The flags used to generate examples are specific to each model, and it is important that they are set correctly for a given model to match the characteristics the model was trained on.

How is model.example_info.json useful?

DeepVariant can be run in two ways. The first way is to use the run_deepvariant command, which automatically sets options and runs each stage of DeepVariant.

The second way is to run these stages (make_examples, call_variants, and postprocess_variants) individually. This method can be significantly faster and more efficient because make_examples and call_variants can be parallelized - even across multiple machines. However, previously, this approach required that the flags for make_examples be set manually, which makes constructing more efficient pipelines tricky. With this change, users can provide the make_examples stage with the --checkpoint flag, and the model_example_info.json flag will be read in and used to set the flags appropriate for the given model.

Using model.example_info.json:

Here is an example illustrating how you could make use this setup:

make_examples \
  --mode calling \
  --ref hg38.fa \
  --reads pacbio_input.bam \
  --examples "[email protected]" \
  --checkpoint "/opt/models/pacbio" \
  --task=1

The logs should report the flags that are then set using model.example_info.json:

[make_examples_core.py:3794] Flags for calling:
alt_aligned_pileup: diff_channels
call_small_model_examples: True
keep_supplementary_alignments: True
…

Docker Images are Streamlined

Docker images have been simplified to have fewer layers and to remove unnecessary files / layers.
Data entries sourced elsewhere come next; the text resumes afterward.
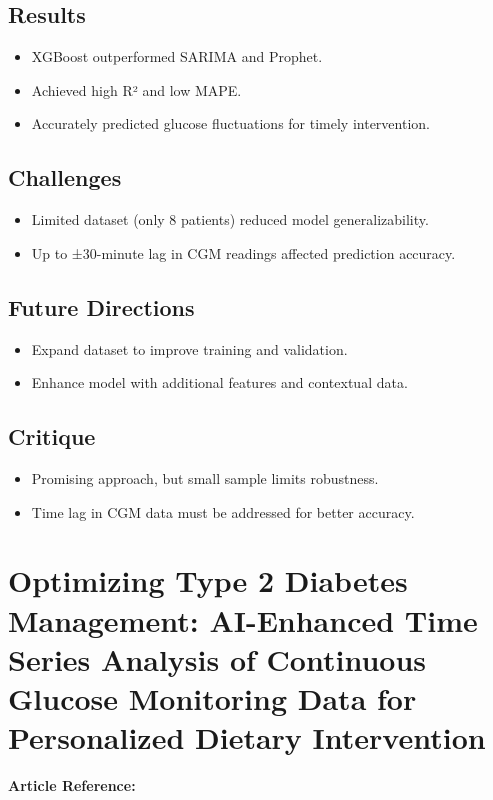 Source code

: \subsection*{Results}
\begin{itemize}
    \item XGBoost outperformed SARIMA and Prophet.
    \item Achieved high R² and low MAPE.
    \item Accurately predicted glucose fluctuations for timely intervention.
\end{itemize}

\subsection*{Challenges}
\begin{itemize}
    \item Limited dataset (only 8 patients) reduced model generalizability.
    \item Up to ±30-minute lag in CGM readings affected prediction accuracy.
\end{itemize}

\subsection*{Future Directions}
\begin{itemize}
    \item Expand dataset to improve training and validation.
    \item Enhance model with additional features and contextual data.
\end{itemize}

\subsection*{Critique}
\begin{itemize}
    \item Promising approach, but small sample limits robustness.
    \item Time lag in CGM data must be addressed for better accuracy.
\end{itemize}

\section{Optimizing Type 2 Diabetes Management: AI-Enhanced Time Series Analysis of Continuous Glucose Monitoring Data for Personalized Dietary Intervention}
\textbf{Article Reference:} \cite{article_9}

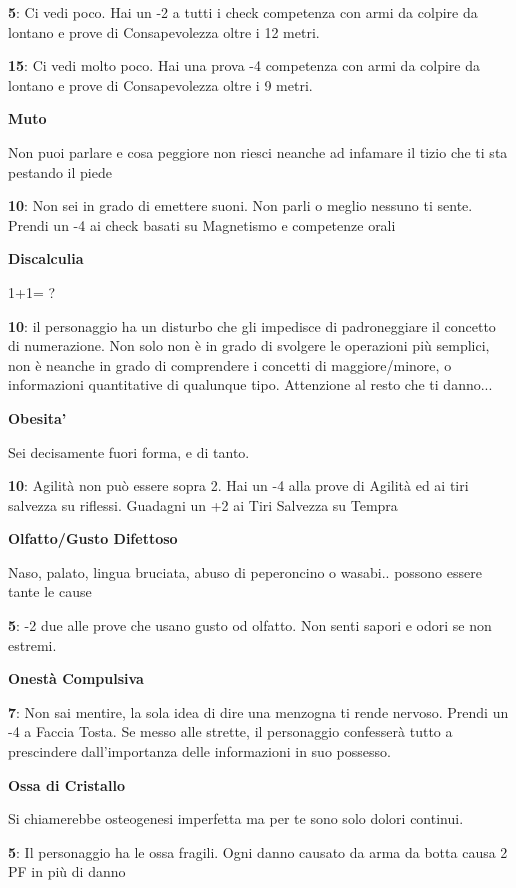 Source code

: \documentclass[a4paper,11pt,twoside,openany]{book}
\begin{document}
\textbf{5}: Ci vedi poco. Hai un -2 a tutti i check competenza con armi da colpire da lontano e prove di Consapevolezza oltre i 12 metri.

\textbf{15}: Ci vedi molto poco. Hai una prova -4 competenza con armi da colpire da lontano e prove di Consapevolezza oltre i 9 metri.

\textbf{Muto}

Non puoi parlare e cosa peggiore non riesci neanche ad infamare il
tizio che ti sta pestando il piede

\textbf{10}: Non sei in grado di emettere suoni. Non parli o meglio nessuno ti sente. Prendi un -4 ai check basati su Magnetismo e competenze orali

\textbf{Discalculia}

1+1= ?

\textbf{10}: il personaggio ha un disturbo che gli impedisce di padroneggiare il concetto di numerazione. Non solo non è in grado di svolgere le operazioni più semplici, non è neanche in grado di comprendere i concetti di maggiore/minore, o informazioni quantitative di qualunque tipo.
Attenzione al resto che ti danno...

\textbf{Obesita'}

Sei decisamente fuori forma, e di tanto.

\textbf{10}: Agilità non può essere sopra 2. Hai un -4 alla prove di Agilità ed ai tiri salvezza su riflessi. Guadagni un +2 ai Tiri Salvezza su Tempra

\textbf{Olfatto/Gusto Difettoso}

Naso, palato, lingua bruciata, abuso di peperoncino o wasabi.. possono essere tante le cause

\textbf{5}: -2 due alle prove che usano gusto od olfatto. Non senti sapori e odori se non estremi.

\textbf{Onestà Compulsiva}

\textbf{7}: Non sai mentire, la sola idea di dire una menzogna ti rende nervoso. Prendi un -4 a Faccia Tosta. Se messo alle strette, il personaggio confesserà tutto a prescindere dall'importanza delle informazioni in suo possesso.

\textbf{Ossa di Cristallo}

Si chiamerebbe osteogenesi imperfetta ma per te sono solo dolori continui.

\textbf{5}: Il personaggio ha le ossa fragili. Ogni danno causato da arma da botta causa 2 PF in più di danno
\end{document}
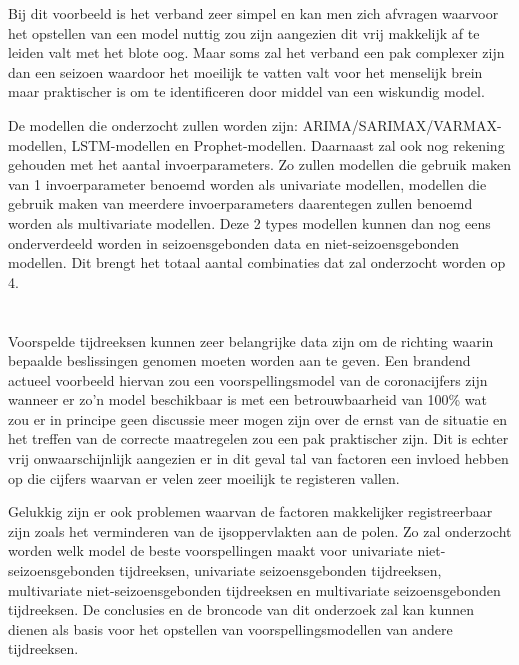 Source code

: Bij dit voorbeeld is het verband zeer simpel en kan men zich afvragen waarvoor het opstellen van een model nuttig zou zijn aangezien dit vrij makkelijk af te leiden valt met het blote oog. Maar soms zal het verband een pak complexer zijn dan een seizoen waardoor het moeilijk te vatten valt voor het menselijk brein maar praktischer is om te identificeren door middel van een wiskundig model. 

De modellen die onderzocht zullen worden zijn: ARIMA/SARIMAX/VARMAX-modellen, LSTM-modellen en Prophet-modellen. Daarnaast zal ook nog rekening gehouden met het aantal invoerparameters. Zo zullen modellen die gebruik maken van 1 invoerparameter benoemd worden als univariate modellen, modellen die gebruik maken van meerdere invoerparameters daarentegen zullen benoemd worden als multivariate modellen. Deze 2 types modellen kunnen dan nog eens onderverdeeld worden in seizoensgebonden data en niet-seizoensgebonden modellen. Dit brengt het totaal aantal combinaties dat zal onderzocht worden op 4.

\section{}
\label{sec:probleemstelling}

Voorspelde tijdreeksen kunnen zeer belangrijke data zijn om de richting waarin bepaalde beslissingen genomen moeten worden aan te geven. Een brandend actueel voorbeeld hiervan zou een voorspellingsmodel van de coronacijfers zijn wanneer er zo'n model beschikbaar is met een betrouwbaarheid van 100\% wat zou er in principe geen discussie meer mogen zijn over de ernst van de situatie en het treffen van de correcte maatregelen zou een pak praktischer zijn. Dit is echter vrij onwaarschijnlijk aangezien er in dit geval tal van factoren een invloed hebben op die cijfers waarvan er velen zeer moeilijk te registeren vallen. 

Gelukkig zijn er ook problemen waarvan de factoren makkelijker registreerbaar zijn zoals het verminderen van de ijsoppervlakten aan de polen. Zo zal onderzocht worden welk model de beste voorspellingen maakt voor univariate niet-seizoensgebonden tijdreeksen, univariate seizoensgebonden tijdreeksen, multivariate niet-seizoensgebonden tijdreeksen en multivariate seizoensgebonden tijdreeksen. De conclusies en de broncode van dit onderzoek zal kan kunnen dienen als basis voor het opstellen van voorspellingsmodellen van andere tijdreeksen.


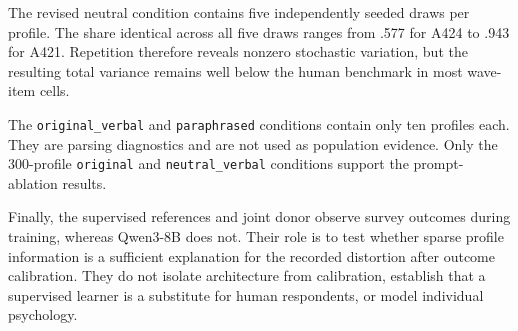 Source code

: \documentclass[11pt]{article}
\begin{document}
The revised neutral condition contains five independently seeded draws per profile. The share
identical across all five draws ranges from .577 for A424 to .943 for A421. Repetition therefore
reveals nonzero stochastic variation, but the resulting total variance remains well below the human
benchmark in most wave-item cells.

The \texttt{original\_verbal} and \texttt{paraphrased} conditions contain only ten profiles each.
They are parsing diagnostics and are not used as population evidence. Only the 300-profile
\texttt{original} and \texttt{neutral\_verbal} conditions support the prompt-ablation results.

Finally, the supervised references and joint donor observe survey outcomes during training, whereas
Qwen3-8B does not. Their role is to test whether sparse profile information is a sufficient
explanation for the recorded distortion after outcome calibration. They do not isolate architecture
from calibration, establish that a supervised learner is a substitute for human respondents, or
model individual psychology.
\end{document}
The table below illustrates the difference in terms of disk size and the number of layers.

Version Size Number of Layers
1.9 6.1GB 114
1.10.0-beta 4.8GB 23

This reduces the size by ~21% and the number of layers by ~80%.

Additional Updates

This list is not exhaustive, and smaller bug fixes and improvements may not be listed here.

  • The ONT model now uses a new input channel, READ_SUPPORTS_VARIANT_FUZZY that indicates support for a variant based on a fuzzy, rather than exact match.
  • The ONT model now sets alt_aligned_pileup=’rows’, meaning that alternative alignments are encoded using additional pileup rows in the model input, rather than additional channels.
  • The PacBio now uses the --keep_supplementary_alignments flag which leads to a slight improvement in accuracy.
  • Tensorflow updated from 2.13.1 to 2.16.1.
  • CUDA has been updated from 11.8 to 12.3 and cuDNN has been updated from 8.6.0 to 8.9.0 in our GPU docker image.
  • Use std::stable_sort instead of std::sort for pileup image rows. This leads to consistent pileup image generation.

Note: Some outputs (e.g. VCF) may still report v1.9 in the header as we did not update all version references.